RMM tools are ransomware's favorite highway. The same capabilities that make platforms like ScreenConnect invaluable to MSPs — centralized access to hundreds of client endpoints, the ability to push software and execute commands at scale — make them catastrophically attractive targets for ransomware affiliates. A single compromised RMM server is worth more to an attacker than hundreds of individually compromised workstations. The security community has been raising this concern for years. SlashAndGrab is the latest, most visceral demonstration of why it matters.

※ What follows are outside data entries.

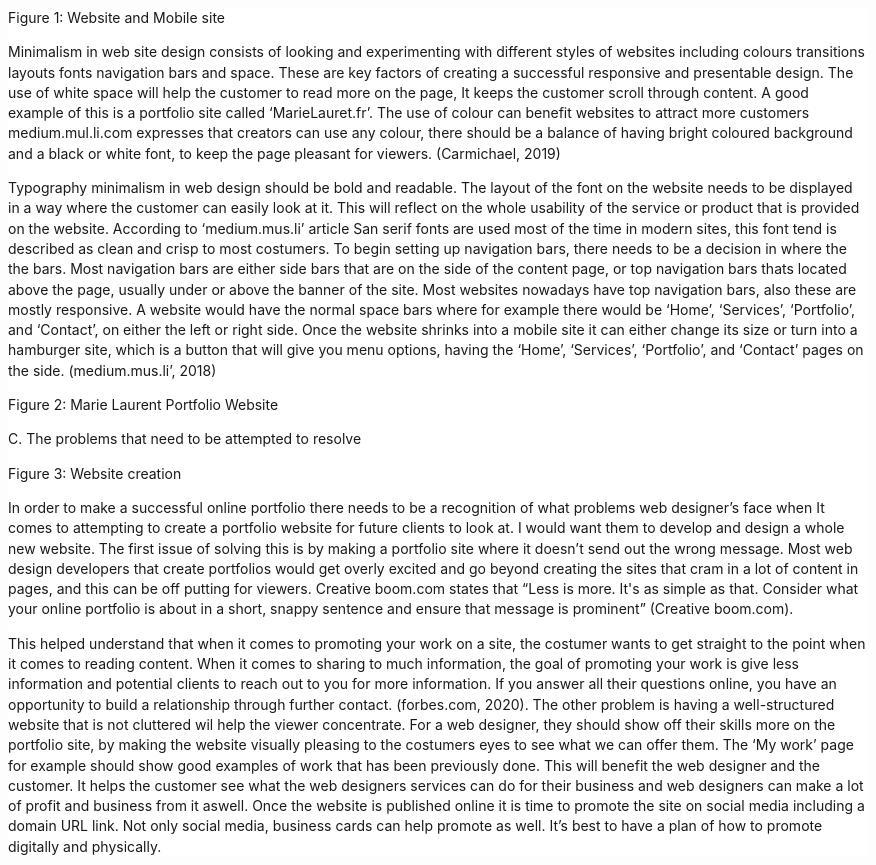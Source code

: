 
Figure 1: Website and Mobile site


Minimalism in web site design consists of looking and experimenting with different styles of websites including colours transitions layouts fonts navigation bars and space. These are key factors of creating a successful responsive and presentable design. The use of white space will help the customer to read more on the page, It keeps the customer scroll through content. A good example of this is a portfolio site called ‘MarieLauret.fr’. The use of colour can benefit websites to attract more customers medium.mul.li.com expresses that creators can use any colour, there should be a balance of having bright coloured background and a black or white font, to keep the page pleasant for viewers. (Carmichael, 2019)

Typography minimalism in web design should be bold and readable. The layout of the font on the website needs to be displayed in a way where the customer can easily look at it. This will reflect on the whole usability of the service or product that is provided on the website. According to ‘medium.mus.li’ article San serif fonts are used most of the time in modern sites, this font tend is described as clean and crisp to most costumers.
To begin setting up navigation bars, there needs to be a decision in where the the bars. Most navigation bars are either side bars that are on the side of the content page, or top navigation bars thats located above the page, usually under or above the banner of the site. Most websites nowadays have top navigation bars, also these are mostly responsive. A website would have the normal space bars where for example there would be ‘Home’, ‘Services’, ‘Portfolio’, and ‘Contact’, on either the left or right side. Once the website shrinks into a mobile site it can either change its size or turn into a hamburger site, which is a button that will give you menu options, having the ‘Home’, ‘Services’, ‘Portfolio’, and ‘Contact’ pages on the side. (medium.mus.li’, 2018)


Figure 2: Marie Laurent Portfolio Website





C. The problems that need to be attempted to resolve










Figure 3: Website creation

In order to make a successful online portfolio there needs to be a recognition of what problems web designer’s face when It comes to attempting to create a portfolio website for future clients to look at. I would want them to develop and design a whole new website. The first issue of solving this is by making a portfolio site where it doesn’t send out the wrong message. Most web design developers that create portfolios would get overly excited and go beyond creating the sites that cram in a lot of content in pages, and this can be off putting for viewers. Creative boom.com states that “Less is more. It's as simple as that. Consider what your online portfolio is about in a short, snappy sentence and ensure that message is prominent” (Creative boom.com). 

This helped understand that when it comes to promoting your work on a site, the costumer wants to get straight to the point when it comes to reading content. When it comes to sharing to much information, the goal of promoting your work is give less information and potential clients to reach out to you for more information. If you answer all their questions online, you have an opportunity to build a relationship through further contact. (forbes.com, 2020). The other problem is having a well-structured website that is not cluttered wil help the viewer concentrate. 
For a web designer, they  should show off their skills more on the portfolio site, by making the website visually pleasing to the costumers eyes to see what we can offer them. The ‘My work’ page for example should show good examples of work that has been previously done. This will benefit the web designer and the customer. It helps the customer see what the web designers services can do for their business and web designers can make a lot of profit and business from it aswell. Once the website is published online it is time to promote the site on social media including a domain URL link. Not only social media, business cards can help promote as well. It’s best to have a plan of how to promote digitally and physically.
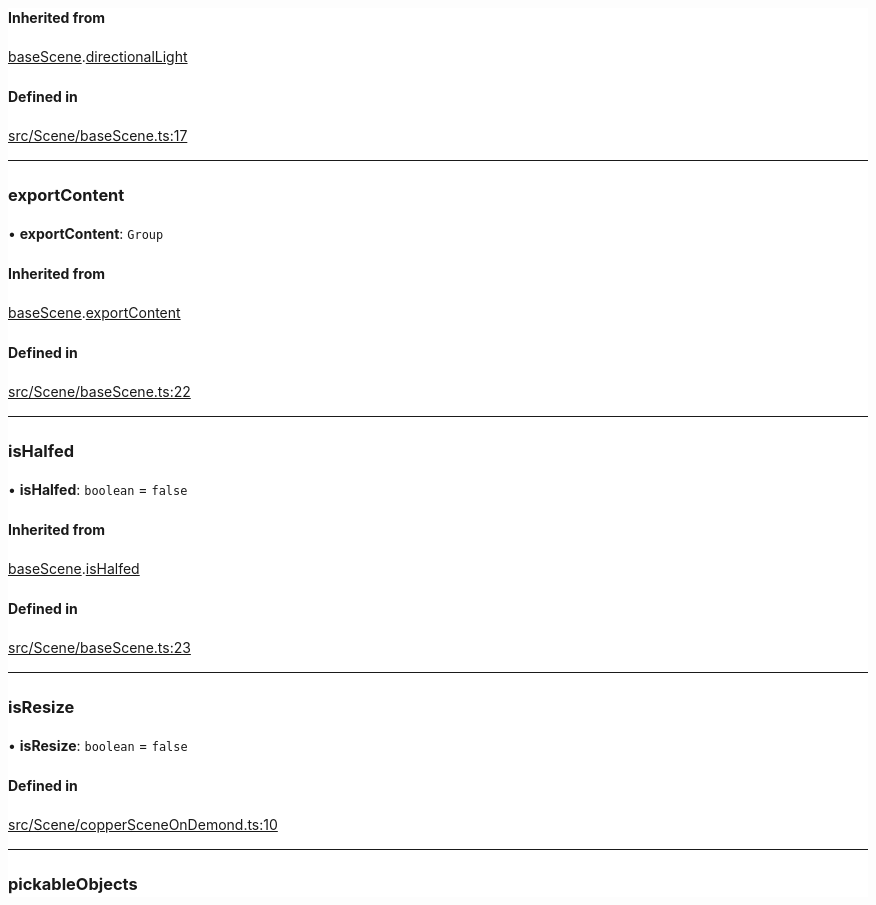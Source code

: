 #### Inherited from

[baseScene](Scene_baseScene.baseScene.md).[directionalLight](Scene_baseScene.baseScene.md#directionallight)

#### Defined in

[src/Scene/baseScene.ts:17](https://github.com/LinkunGao/copper3d_visualisation/blob/9f197bb/src/Scene/baseScene.ts#L17)

___

### exportContent

• **exportContent**: `Group`

#### Inherited from

[baseScene](Scene_baseScene.baseScene.md).[exportContent](Scene_baseScene.baseScene.md#exportcontent)

#### Defined in

[src/Scene/baseScene.ts:22](https://github.com/LinkunGao/copper3d_visualisation/blob/9f197bb/src/Scene/baseScene.ts#L22)

___

### isHalfed

• **isHalfed**: `boolean` = `false`

#### Inherited from

[baseScene](Scene_baseScene.baseScene.md).[isHalfed](Scene_baseScene.baseScene.md#ishalfed)

#### Defined in

[src/Scene/baseScene.ts:23](https://github.com/LinkunGao/copper3d_visualisation/blob/9f197bb/src/Scene/baseScene.ts#L23)

___

### isResize

• **isResize**: `boolean` = `false`

#### Defined in

[src/Scene/copperSceneOnDemond.ts:10](https://github.com/LinkunGao/copper3d_visualisation/blob/9f197bb/src/Scene/copperSceneOnDemond.ts#L10)

___

### pickableObjects
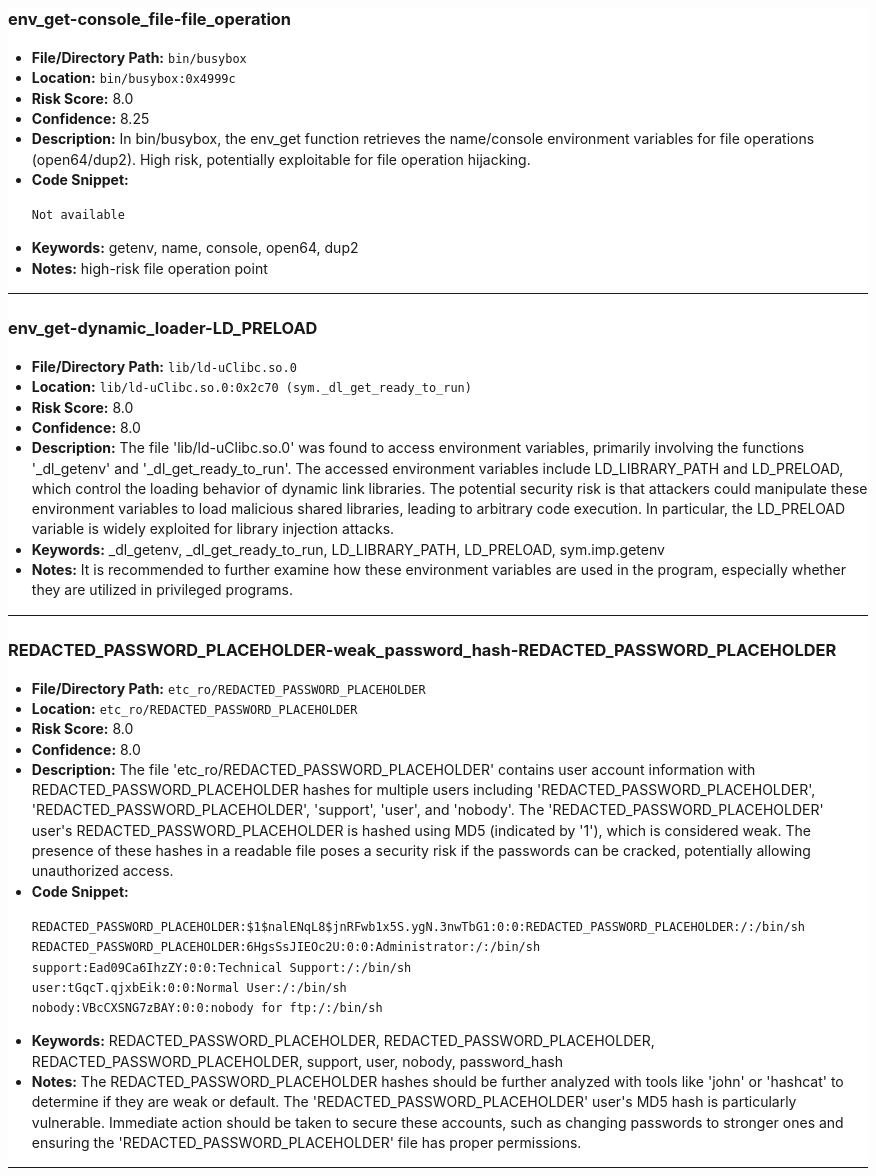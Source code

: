 ### env_get-console_file-file_operation

- **File/Directory Path:** `bin/busybox`
- **Location:** `bin/busybox:0x4999c`
- **Risk Score:** 8.0
- **Confidence:** 8.25
- **Description:** In bin/busybox, the env_get function retrieves the name/console environment variables for file operations (open64/dup2). High risk, potentially exploitable for file operation hijacking.
- **Code Snippet:**
  ```
  Not available
  ```
- **Keywords:** getenv, name, console, open64, dup2
- **Notes:** high-risk file operation point

---
### env_get-dynamic_loader-LD_PRELOAD

- **File/Directory Path:** `lib/ld-uClibc.so.0`
- **Location:** `lib/ld-uClibc.so.0:0x2c70 (sym._dl_get_ready_to_run)`
- **Risk Score:** 8.0
- **Confidence:** 8.0
- **Description:** The file 'lib/ld-uClibc.so.0' was found to access environment variables, primarily involving the functions '_dl_getenv' and '_dl_get_ready_to_run'. The accessed environment variables include LD_LIBRARY_PATH and LD_PRELOAD, which control the loading behavior of dynamic link libraries. The potential security risk is that attackers could manipulate these environment variables to load malicious shared libraries, leading to arbitrary code execution. In particular, the LD_PRELOAD variable is widely exploited for library injection attacks.
- **Keywords:** _dl_getenv, _dl_get_ready_to_run, LD_LIBRARY_PATH, LD_PRELOAD, sym.imp.getenv
- **Notes:** It is recommended to further examine how these environment variables are used in the program, especially whether they are utilized in privileged programs.

---
### REDACTED_PASSWORD_PLACEHOLDER-weak_password_hash-REDACTED_PASSWORD_PLACEHOLDER

- **File/Directory Path:** `etc_ro/REDACTED_PASSWORD_PLACEHOLDER`
- **Location:** `etc_ro/REDACTED_PASSWORD_PLACEHOLDER`
- **Risk Score:** 8.0
- **Confidence:** 8.0
- **Description:** The file 'etc_ro/REDACTED_PASSWORD_PLACEHOLDER' contains user account information with REDACTED_PASSWORD_PLACEHOLDER hashes for multiple users including 'REDACTED_PASSWORD_PLACEHOLDER', 'REDACTED_PASSWORD_PLACEHOLDER', 'support', 'user', and 'nobody'. The 'REDACTED_PASSWORD_PLACEHOLDER' user's REDACTED_PASSWORD_PLACEHOLDER is hashed using MD5 (indicated by '$1$'), which is considered weak. The presence of these hashes in a readable file poses a security risk if the passwords can be cracked, potentially allowing unauthorized access.
- **Code Snippet:**
  ```
  REDACTED_PASSWORD_PLACEHOLDER:$1$nalENqL8$jnRFwb1x5S.ygN.3nwTbG1:0:0:REDACTED_PASSWORD_PLACEHOLDER:/:/bin/sh
  REDACTED_PASSWORD_PLACEHOLDER:6HgsSsJIEOc2U:0:0:Administrator:/:/bin/sh
  support:Ead09Ca6IhzZY:0:0:Technical Support:/:/bin/sh
  user:tGqcT.qjxbEik:0:0:Normal User:/:/bin/sh
  nobody:VBcCXSNG7zBAY:0:0:nobody for ftp:/:/bin/sh
  ```
- **Keywords:** REDACTED_PASSWORD_PLACEHOLDER, REDACTED_PASSWORD_PLACEHOLDER, REDACTED_PASSWORD_PLACEHOLDER, support, user, nobody, password_hash
- **Notes:** The REDACTED_PASSWORD_PLACEHOLDER hashes should be further analyzed with tools like 'john' or 'hashcat' to determine if they are weak or default. The 'REDACTED_PASSWORD_PLACEHOLDER' user's MD5 hash is particularly vulnerable. Immediate action should be taken to secure these accounts, such as changing passwords to stronger ones and ensuring the 'REDACTED_PASSWORD_PLACEHOLDER' file has proper permissions.

---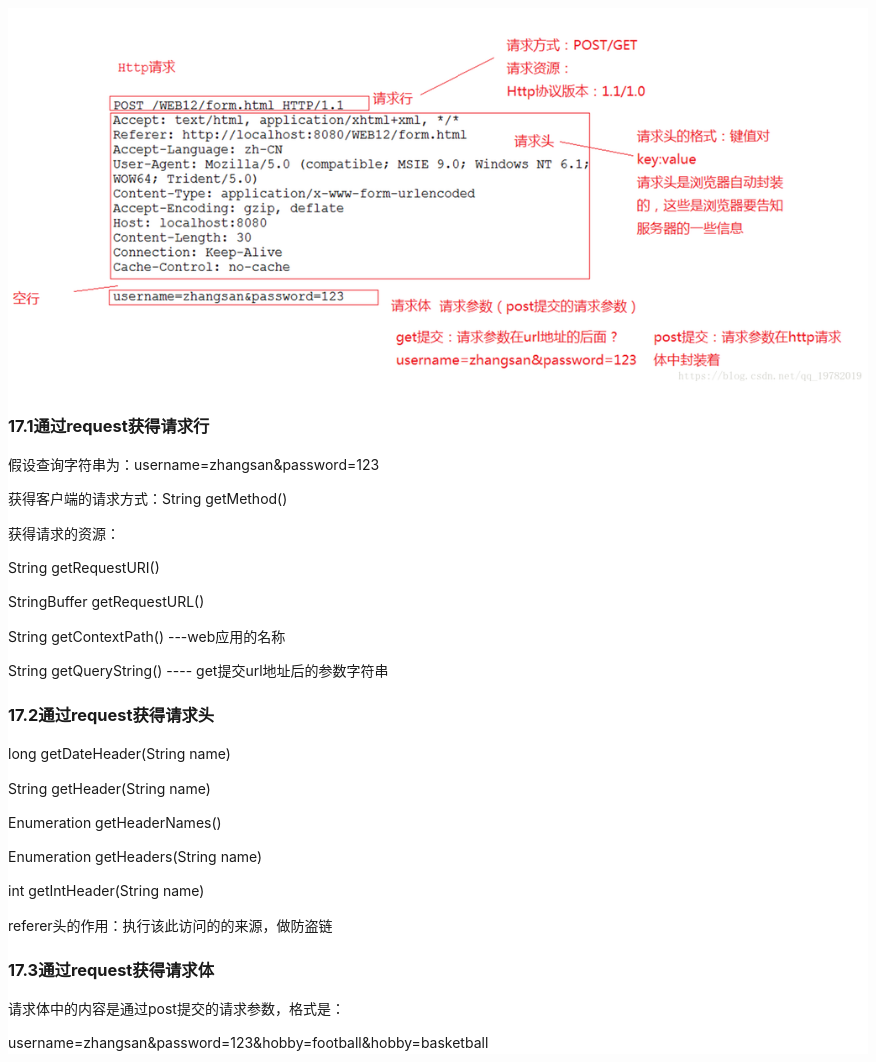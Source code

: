 ![image-20200702203353091](/../images/Servlet/image-20200702203353091.png)

### 17.1通过request获得请求行


假设查询字符串为：username=zhangsan&password=123

获得客户端的请求方式：String getMethod()

获得请求的资源：

String getRequestURI()

StringBuffer getRequestURL()

String getContextPath() ---web应用的名称

String getQueryString() ---- get提交url地址后的参数字符串

### 17.2通过request获得请求头

long getDateHeader(String name)

String getHeader(String name)

Enumeration getHeaderNames()

Enumeration getHeaders(String name)

int getIntHeader(String name)

referer头的作用：执行该此访问的的来源，做防盗链

### 17.3通过request获得请求体

请求体中的内容是通过post提交的请求参数，格式是：

username=zhangsan&password=123&hobby=football&hobby=basketball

Authentication mechanisms deserve more scrutiny than they receive. The root cause of CVE-2024-1709 — a string comparison check that failed to account for ASP.NET's Request.PathInfo behavior — is the kind of subtle, easy-to-miss flaw that can survive years of code review. It is a reminder that security-critical access control logic requires adversarial testing, not just functional testing. "Does the check work when I access the wizard normally?" is a fundamentally different question than "Are there any ways to access the wizard that circumvent this check?"
The ZipSlip class of vulnerabilities remains widespread and underappreciated. CVE-2024-1708's path traversal mechanism — using crafted ZIP archive entries to write files outside the intended extraction directory — is a vulnerability class with a long history and continued prevalence across many software platforms. Any application that extracts ZIP files should be on the ZipSlip watchlist.
Patch velocity matters enormously. The window between vulnerability validation (February 13) and the first confirmed exploitation (February 14) in this case was essentially zero. Organizations operating on patch cycles measured in weeks or months are fundamentally outpaced by modern threat actors. For internet-exposed, critical-infrastructure-adjacent tools like RMM platforms, patch timelines must be measured in hours, not days.
For administrators who have not yet acted: the time to patch is not when your incident response firm is on the phone. It is right now. And for those in the security community building the next generation of RMM tools: this is a blueprint for what a catastrophic RMM vulnerability looks like. Study it carefully.